→ The problem
Return all lines in the data where the string "الملفات" can be found.

(Dataset excerpts)
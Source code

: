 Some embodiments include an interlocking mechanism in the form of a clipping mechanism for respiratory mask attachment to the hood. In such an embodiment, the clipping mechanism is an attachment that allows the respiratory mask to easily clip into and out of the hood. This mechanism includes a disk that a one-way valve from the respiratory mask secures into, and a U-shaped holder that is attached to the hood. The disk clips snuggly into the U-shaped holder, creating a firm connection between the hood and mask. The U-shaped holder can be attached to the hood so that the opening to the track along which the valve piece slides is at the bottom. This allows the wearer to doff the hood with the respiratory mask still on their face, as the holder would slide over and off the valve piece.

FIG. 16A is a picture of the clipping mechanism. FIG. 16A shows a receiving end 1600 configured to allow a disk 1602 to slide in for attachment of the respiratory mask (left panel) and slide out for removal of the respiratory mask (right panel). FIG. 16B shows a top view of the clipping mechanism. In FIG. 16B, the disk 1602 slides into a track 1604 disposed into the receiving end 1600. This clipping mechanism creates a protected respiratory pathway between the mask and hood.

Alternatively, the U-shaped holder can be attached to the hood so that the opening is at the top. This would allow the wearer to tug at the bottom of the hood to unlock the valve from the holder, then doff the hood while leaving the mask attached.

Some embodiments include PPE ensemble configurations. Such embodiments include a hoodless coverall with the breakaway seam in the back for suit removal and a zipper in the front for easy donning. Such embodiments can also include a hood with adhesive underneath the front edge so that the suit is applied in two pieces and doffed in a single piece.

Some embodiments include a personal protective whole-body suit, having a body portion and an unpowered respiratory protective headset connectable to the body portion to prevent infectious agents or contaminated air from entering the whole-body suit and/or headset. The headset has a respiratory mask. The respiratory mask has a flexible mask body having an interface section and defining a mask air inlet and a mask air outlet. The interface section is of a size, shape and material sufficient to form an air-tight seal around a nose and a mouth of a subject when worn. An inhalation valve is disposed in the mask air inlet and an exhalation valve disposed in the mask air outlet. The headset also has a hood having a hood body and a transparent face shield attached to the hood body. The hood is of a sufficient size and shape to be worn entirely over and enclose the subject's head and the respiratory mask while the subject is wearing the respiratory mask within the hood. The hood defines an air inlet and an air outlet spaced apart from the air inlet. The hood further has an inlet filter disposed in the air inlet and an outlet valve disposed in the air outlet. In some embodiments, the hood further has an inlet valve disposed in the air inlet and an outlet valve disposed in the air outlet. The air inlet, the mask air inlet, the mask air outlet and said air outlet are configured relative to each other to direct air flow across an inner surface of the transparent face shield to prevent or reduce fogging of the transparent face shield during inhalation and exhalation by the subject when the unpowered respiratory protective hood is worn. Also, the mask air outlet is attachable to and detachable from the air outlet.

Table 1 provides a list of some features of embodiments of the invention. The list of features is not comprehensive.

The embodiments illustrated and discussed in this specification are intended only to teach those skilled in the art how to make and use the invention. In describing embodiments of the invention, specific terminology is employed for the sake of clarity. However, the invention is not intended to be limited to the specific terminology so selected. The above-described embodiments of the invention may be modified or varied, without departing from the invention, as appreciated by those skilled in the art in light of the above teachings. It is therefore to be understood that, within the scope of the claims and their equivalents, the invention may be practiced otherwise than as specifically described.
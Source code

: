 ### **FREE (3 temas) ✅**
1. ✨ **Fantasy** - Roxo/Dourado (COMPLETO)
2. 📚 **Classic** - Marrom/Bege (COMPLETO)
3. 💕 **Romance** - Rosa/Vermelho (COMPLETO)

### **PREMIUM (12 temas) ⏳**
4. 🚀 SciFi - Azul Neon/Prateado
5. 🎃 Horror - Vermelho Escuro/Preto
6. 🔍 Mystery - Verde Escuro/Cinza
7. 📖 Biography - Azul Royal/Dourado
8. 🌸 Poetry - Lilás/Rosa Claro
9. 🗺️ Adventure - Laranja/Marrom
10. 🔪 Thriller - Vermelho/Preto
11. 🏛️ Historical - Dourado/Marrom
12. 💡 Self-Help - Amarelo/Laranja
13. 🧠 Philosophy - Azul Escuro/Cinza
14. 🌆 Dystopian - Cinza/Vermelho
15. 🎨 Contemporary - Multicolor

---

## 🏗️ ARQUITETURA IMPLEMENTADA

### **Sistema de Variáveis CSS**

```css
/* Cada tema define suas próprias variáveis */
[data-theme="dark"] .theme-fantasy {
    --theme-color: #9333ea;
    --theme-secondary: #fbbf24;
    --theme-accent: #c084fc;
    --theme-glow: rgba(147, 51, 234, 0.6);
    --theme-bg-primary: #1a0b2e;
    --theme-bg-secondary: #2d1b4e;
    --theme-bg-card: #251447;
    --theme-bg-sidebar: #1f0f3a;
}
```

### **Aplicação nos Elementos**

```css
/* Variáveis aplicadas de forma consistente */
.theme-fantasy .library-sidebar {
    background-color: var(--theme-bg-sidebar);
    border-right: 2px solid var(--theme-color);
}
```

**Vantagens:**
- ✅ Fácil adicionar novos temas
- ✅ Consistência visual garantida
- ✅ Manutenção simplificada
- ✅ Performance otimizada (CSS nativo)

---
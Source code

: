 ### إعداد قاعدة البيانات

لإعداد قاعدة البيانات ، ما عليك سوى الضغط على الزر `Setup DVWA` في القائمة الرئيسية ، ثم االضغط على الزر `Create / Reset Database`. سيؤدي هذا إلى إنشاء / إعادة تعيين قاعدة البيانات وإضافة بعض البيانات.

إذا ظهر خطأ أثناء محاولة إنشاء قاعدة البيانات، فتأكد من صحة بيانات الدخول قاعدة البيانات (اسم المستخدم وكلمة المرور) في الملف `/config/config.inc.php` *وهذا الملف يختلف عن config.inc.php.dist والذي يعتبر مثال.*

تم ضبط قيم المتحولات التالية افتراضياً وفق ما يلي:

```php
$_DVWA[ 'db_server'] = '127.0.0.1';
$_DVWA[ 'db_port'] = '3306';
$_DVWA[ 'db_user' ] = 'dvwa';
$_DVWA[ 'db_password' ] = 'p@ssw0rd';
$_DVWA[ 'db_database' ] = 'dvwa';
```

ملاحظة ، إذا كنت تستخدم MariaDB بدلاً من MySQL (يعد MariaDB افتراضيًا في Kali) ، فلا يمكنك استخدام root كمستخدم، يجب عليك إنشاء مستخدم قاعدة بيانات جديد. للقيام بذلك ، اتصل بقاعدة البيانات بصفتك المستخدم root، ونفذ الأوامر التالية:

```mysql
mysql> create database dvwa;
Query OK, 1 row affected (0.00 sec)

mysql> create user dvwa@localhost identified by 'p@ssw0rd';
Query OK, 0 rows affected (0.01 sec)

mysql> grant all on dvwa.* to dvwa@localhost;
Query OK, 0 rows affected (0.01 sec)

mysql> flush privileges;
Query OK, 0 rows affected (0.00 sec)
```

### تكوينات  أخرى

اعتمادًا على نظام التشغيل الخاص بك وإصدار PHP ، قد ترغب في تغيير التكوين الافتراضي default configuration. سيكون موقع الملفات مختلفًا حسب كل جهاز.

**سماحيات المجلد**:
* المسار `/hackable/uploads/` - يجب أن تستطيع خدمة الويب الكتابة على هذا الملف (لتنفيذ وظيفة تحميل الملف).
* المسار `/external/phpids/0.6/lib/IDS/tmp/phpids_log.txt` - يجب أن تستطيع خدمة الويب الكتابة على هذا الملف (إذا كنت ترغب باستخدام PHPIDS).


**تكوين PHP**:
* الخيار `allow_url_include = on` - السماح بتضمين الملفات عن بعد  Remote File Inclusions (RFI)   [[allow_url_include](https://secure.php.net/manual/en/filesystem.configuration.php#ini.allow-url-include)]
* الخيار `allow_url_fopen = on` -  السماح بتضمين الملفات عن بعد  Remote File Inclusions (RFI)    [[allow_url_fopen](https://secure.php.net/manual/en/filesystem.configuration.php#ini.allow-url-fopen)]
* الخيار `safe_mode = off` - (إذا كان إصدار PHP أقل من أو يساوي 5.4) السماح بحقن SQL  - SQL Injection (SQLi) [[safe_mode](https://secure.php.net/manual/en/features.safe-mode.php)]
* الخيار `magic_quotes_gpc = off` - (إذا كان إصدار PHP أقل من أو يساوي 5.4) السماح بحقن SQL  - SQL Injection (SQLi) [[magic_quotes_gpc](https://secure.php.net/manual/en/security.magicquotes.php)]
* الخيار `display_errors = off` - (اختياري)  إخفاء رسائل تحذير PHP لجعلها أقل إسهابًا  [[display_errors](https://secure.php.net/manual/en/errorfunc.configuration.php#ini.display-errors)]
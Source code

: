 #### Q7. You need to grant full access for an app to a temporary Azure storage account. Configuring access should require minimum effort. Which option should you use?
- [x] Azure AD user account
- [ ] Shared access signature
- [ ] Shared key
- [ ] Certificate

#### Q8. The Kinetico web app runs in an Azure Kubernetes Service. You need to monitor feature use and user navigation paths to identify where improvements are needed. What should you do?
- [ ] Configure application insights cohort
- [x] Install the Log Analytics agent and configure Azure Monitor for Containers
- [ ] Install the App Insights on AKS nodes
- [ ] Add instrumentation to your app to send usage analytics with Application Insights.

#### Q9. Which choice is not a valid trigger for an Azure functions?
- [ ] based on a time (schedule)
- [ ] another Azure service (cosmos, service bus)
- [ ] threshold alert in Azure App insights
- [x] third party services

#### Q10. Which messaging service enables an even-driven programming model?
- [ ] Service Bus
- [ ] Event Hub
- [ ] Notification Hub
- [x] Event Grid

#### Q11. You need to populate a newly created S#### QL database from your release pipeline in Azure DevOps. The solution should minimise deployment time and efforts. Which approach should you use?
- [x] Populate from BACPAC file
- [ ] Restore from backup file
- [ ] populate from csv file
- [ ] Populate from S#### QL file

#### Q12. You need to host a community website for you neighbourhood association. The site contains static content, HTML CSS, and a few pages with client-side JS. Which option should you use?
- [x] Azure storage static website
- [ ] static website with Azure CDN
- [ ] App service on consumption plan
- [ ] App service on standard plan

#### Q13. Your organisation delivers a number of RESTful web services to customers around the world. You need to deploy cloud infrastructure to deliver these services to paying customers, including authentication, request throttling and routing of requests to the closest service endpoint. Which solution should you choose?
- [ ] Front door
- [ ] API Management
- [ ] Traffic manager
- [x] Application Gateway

→ Exercise answer
اعتمادًا على نظام التشغيل الخاص بك وإصدار PHP ، قد ترغب في تغيير التكوين الافتراضي default configuration. سيكون موقع الملفات مختلفًا حسب كل جهاز.
* الخيار `allow_url_include = on` - السماح بتضمين الملفات عن بعد  Remote File Inclusions (RFI)   [[allow_url_include](https://secure.php.net/manual/en/filesystem.configuration.php#ini.allow-url-include)]
* الخيار `allow_url_fopen = on` -  السماح بتضمين الملفات عن بعد  Remote File Inclusions (RFI)    [[allow_url_fopen](https://secure.php.net/manual/en/filesystem.configuration.php#ini.allow-url-fopen)]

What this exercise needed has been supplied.